Suppose I told you the following:
- Your home’s electricity would cost 5 percent less for the next three years, saving you $126.
- Your power supply would be pollution-free, with zero greenhouse gases, by 2035.
- Your pandemic-related delinquent electric bill would be forgiven.
- If you live in a rural or tribal area and don’t have electricity, $2 million would be used to get you service.
- You would be eligible for part of $15 million in energy efficiency upgrades for homes and businesses.
- If you live on Navajo land, you would see $300 million of renewable energy investment.
- Over five years, $25 million would be dedicated to economic development in New Mexico.
- If you live on tribal lands, your communities would receive $12.5 million for economic development.
- If you work for Public Service Company of New Mexico, your job would be protected for three years.
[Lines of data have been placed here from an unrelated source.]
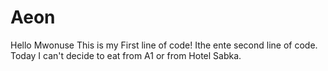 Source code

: # Aeon
Hello Mwonuse
This is my First line of code!
Ithe ente second line of code. Today I can't decide to eat from A1 or from Hotel Sabka. 
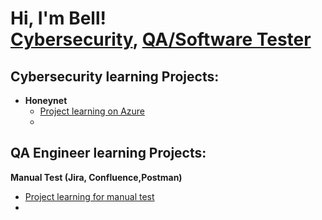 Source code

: <h1>Hi, I'm Bell! <br/><a href="https://github.com/moccabee">Cybersecurity</a>, <a href="https://www.linkedin.com/in/nuttapat-weerathanakiat-a2916b97/">QA/Software Tester</a>

<h2> Cybersecurity learning Projects:</h2>

- <b> Honeynet </b>
  - [Project learning on Azure]()
  - 

<h2> QA Engineer learning Projects:</h2>

 <b> Manual Test (Jira, Confluence,Postman)</b>
  - [Project learning for manual test](https://github.com/Moccabee/QA-Engineer-course)
  - 



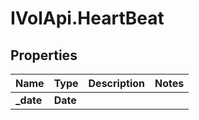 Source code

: # IVolApi.HeartBeat

## Properties
Name | Type | Description | Notes
------------ | ------------- | ------------- | -------------
**_date** | **Date** |  |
- If you’re a PNM customer, your reliability would be guaranteed with strict requirements and penalties.
- There would be 150 new, high-paying jobs in New Mexico.
- Oh, and none of these things would cost you a dime?
Well, thanks to our Public Regulation Commission, you likely will see none of this, although PNM is appealing the decision to the state Supreme Court.
On Dec. 8, the PRC denied Avangrid’s offer to merge with PNM, which included all these benefits and many more. Only one out of 24 parties in the case opposed the merger. In its zeal to deny the Avangrid/PNM proposal, the PRC even refused to hear directly from the 23 of 24 parties not opposed to the merger. Why? One PRC member said she didn’t want to waste the time, and others worried they might be convinced to do the wrong thing. Seriously?
So, why did they reject the merger? According to the PRC, it was because Avangrid was a bad actor. In fact, the PRC seemed intent on denying the merger regardless and created a long list of excuses to do so. Here are three the PRC seemed to rely on most, and why they make no sense:
- Avangrid utilities provided unreliable service back East. In fact, the service issues were caused by record storms driven by climate change. Had the merger been approved, it would have specifically addressed our climate crisis. Avangrid’s service record was typical of other Eastern utilities and in many cases, better. And importantly, Avangrid’s experience with severe weather could have been useful to New Mexico as it continues to deal with climate change.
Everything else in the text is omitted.